### What is required
Each entry below is to be copied verbatim.

[Records from a collection]
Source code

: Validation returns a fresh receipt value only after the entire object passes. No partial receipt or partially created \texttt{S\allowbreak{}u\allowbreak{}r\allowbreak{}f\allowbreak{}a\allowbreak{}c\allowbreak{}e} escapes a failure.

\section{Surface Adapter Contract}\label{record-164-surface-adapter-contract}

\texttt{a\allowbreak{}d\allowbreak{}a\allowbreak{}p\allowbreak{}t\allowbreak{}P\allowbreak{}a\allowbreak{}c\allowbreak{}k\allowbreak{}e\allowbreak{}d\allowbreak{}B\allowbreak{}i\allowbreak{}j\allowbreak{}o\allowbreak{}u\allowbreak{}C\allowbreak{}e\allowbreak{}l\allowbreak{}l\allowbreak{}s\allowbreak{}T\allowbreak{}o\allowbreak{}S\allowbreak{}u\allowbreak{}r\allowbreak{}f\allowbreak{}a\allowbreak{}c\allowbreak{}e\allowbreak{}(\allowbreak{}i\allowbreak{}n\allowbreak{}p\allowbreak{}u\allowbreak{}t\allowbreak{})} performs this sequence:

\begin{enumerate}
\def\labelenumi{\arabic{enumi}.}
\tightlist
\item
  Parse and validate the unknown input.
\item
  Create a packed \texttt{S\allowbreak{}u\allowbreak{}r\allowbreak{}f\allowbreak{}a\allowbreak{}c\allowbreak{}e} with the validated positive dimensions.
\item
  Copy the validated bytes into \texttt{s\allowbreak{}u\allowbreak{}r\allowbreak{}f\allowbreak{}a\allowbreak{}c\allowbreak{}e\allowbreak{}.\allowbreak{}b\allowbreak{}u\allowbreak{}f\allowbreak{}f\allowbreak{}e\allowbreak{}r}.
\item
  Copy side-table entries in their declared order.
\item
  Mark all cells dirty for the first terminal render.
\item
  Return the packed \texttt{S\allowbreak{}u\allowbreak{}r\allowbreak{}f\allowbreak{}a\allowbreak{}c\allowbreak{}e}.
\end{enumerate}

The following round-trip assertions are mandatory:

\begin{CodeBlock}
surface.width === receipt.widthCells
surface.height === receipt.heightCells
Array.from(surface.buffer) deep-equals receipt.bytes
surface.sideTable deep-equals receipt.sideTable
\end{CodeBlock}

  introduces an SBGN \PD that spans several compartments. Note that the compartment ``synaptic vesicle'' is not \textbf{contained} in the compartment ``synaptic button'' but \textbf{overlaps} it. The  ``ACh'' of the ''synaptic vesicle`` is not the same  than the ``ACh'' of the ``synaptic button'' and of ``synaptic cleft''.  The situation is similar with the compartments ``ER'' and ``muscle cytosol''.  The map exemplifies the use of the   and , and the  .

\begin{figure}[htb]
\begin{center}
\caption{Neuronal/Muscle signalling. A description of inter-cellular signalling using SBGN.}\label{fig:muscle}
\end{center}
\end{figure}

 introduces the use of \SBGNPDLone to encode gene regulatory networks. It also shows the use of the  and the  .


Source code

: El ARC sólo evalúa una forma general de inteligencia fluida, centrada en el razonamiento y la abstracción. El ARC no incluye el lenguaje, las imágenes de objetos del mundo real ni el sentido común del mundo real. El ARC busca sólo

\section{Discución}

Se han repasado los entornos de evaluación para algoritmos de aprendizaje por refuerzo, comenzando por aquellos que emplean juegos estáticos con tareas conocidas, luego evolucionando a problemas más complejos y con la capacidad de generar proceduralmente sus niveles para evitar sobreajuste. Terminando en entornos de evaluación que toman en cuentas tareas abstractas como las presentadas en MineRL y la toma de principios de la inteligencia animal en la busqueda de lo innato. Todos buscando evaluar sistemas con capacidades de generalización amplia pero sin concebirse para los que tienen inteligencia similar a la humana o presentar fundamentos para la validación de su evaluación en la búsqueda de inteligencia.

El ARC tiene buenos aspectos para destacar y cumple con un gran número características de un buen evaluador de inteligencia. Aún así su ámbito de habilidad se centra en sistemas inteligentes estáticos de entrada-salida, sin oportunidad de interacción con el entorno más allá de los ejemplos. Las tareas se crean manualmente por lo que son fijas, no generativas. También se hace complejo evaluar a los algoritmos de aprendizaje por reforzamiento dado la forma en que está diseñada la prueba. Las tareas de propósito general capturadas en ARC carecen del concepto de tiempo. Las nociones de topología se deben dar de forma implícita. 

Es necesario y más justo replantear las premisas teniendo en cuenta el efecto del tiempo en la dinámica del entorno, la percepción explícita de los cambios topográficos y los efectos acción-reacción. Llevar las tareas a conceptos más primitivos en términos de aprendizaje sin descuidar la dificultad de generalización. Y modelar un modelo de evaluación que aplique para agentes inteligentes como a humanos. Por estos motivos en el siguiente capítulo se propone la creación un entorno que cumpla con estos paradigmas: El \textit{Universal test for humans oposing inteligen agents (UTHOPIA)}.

### Answer to the problem
Source code

: Validation returns a fresh receipt value only after the entire object passes. No partial receipt or partially created \texttt{S\allowbreak{}u\allowbreak{}r\allowbreak{}f\allowbreak{}a\allowbreak{}c\allowbreak{}e} escapes a failure.

\section{Surface Adapter Contract}\label{record-164-surface-adapter-contract}

\texttt{a\allowbreak{}d\allowbreak{}a\allowbreak{}p\allowbreak{}t\allowbreak{}P\allowbreak{}a\allowbreak{}c\allowbreak{}k\allowbreak{}e\allowbreak{}d\allowbreak{}B\allowbreak{}i\allowbreak{}j\allowbreak{}o\allowbreak{}u\allowbreak{}C\allowbreak{}e\allowbreak{}l\allowbreak{}l\allowbreak{}s\allowbreak{}T\allowbreak{}o\allowbreak{}S\allowbreak{}u\allowbreak{}r\allowbreak{}f\allowbreak{}a\allowbreak{}c\allowbreak{}e\allowbreak{}(\allowbreak{}i\allowbreak{}n\allowbreak{}p\allowbreak{}u\allowbreak{}t\allowbreak{})} performs this sequence:

\begin{enumerate}
\def\labelenumi{\arabic{enumi}.}
\tightlist
\item
  Parse and validate the unknown input.
\item
  Create a packed \texttt{S\allowbreak{}u\allowbreak{}r\allowbreak{}f\allowbreak{}a\allowbreak{}c\allowbreak{}e} with the validated positive dimensions.
\item
  Copy the validated bytes into \texttt{s\allowbreak{}u\allowbreak{}r\allowbreak{}f\allowbreak{}a\allowbreak{}c\allowbreak{}e\allowbreak{}.\allowbreak{}b\allowbreak{}u\allowbreak{}f\allowbreak{}f\allowbreak{}e\allowbreak{}r}.
\item
  Copy side-table entries in their declared order.
\item
  Mark all cells dirty for the first terminal render.
\item
  Return the packed \texttt{S\allowbreak{}u\allowbreak{}r\allowbreak{}f\allowbreak{}a\allowbreak{}c\allowbreak{}e}.
\end{enumerate}

The following round-trip assertions are mandatory:

\begin{CodeBlock}
surface.width === receipt.widthCells
surface.height === receipt.heightCells
Array.from(surface.buffer) deep-equals receipt.bytes
surface.sideTable deep-equals receipt.sideTable
\end{CodeBlock}

  introduces an SBGN \PD that spans several compartments. Note that the compartment ``synaptic vesicle'' is not \textbf{contained} in the compartment ``synaptic button'' but \textbf{overlaps} it. The  ``ACh'' of the ''synaptic vesicle`` is not the same  than the ``ACh'' of the ``synaptic button'' and of ``synaptic cleft''.  The situation is similar with the compartments ``ER'' and ``muscle cytosol''.  The map exemplifies the use of the   and , and the  .

\begin{figure}[htb]
\begin{center}
\caption{Neuronal/Muscle signalling. A description of inter-cellular signalling using SBGN.}\label{fig:muscle}
\end{center}
\end{figure}

 introduces the use of \SBGNPDLone to encode gene regulatory networks. It also shows the use of the  and the  .


Source code

: El ARC sólo evalúa una forma general de inteligencia fluida, centrada en el razonamiento y la abstracción. El ARC no incluye el lenguaje, las imágenes de objetos del mundo real ni el sentido común del mundo real. El ARC busca sólo

\section{Discución}

Se han repasado los entornos de evaluación para algoritmos de aprendizaje por refuerzo, comenzando por aquellos que emplean juegos estáticos con tareas conocidas, luego evolucionando a problemas más complejos y con la capacidad de generar proceduralmente sus niveles para evitar sobreajuste. Terminando en entornos de evaluación que toman en cuentas tareas abstractas como las presentadas en MineRL y la toma de principios de la inteligencia animal en la busqueda de lo innato. Todos buscando evaluar sistemas con capacidades de generalización amplia pero sin concebirse para los que tienen inteligencia similar a la humana o presentar fundamentos para la validación de su evaluación en la búsqueda de inteligencia.

El ARC tiene buenos aspectos para destacar y cumple con un gran número características de un buen evaluador de inteligencia. Aún así su ámbito de habilidad se centra en sistemas inteligentes estáticos de entrada-salida, sin oportunidad de interacción con el entorno más allá de los ejemplos. Las tareas se crean manualmente por lo que son fijas, no generativas. También se hace complejo evaluar a los algoritmos de aprendizaje por reforzamiento dado la forma en que está diseñada la prueba. Las tareas de propósito general capturadas en ARC carecen del concepto de tiempo. Las nociones de topología se deben dar de forma implícita. 

Es necesario y más justo replantear las premisas teniendo en cuenta el efecto del tiempo en la dinámica del entorno, la percepción explícita de los cambios topográficos y los efectos acción-reacción. Llevar las tareas a conceptos más primitivos en términos de aprendizaje sin descuidar la dificultad de generalización. Y modelar un modelo de evaluación que aplique para agentes inteligentes como a humanos. Por estos motivos en el siguiente capítulo se propone la creación un entorno que cumpla con estos paradigmas: El \textit{Universal test for humans oposing inteligen agents (UTHOPIA)}.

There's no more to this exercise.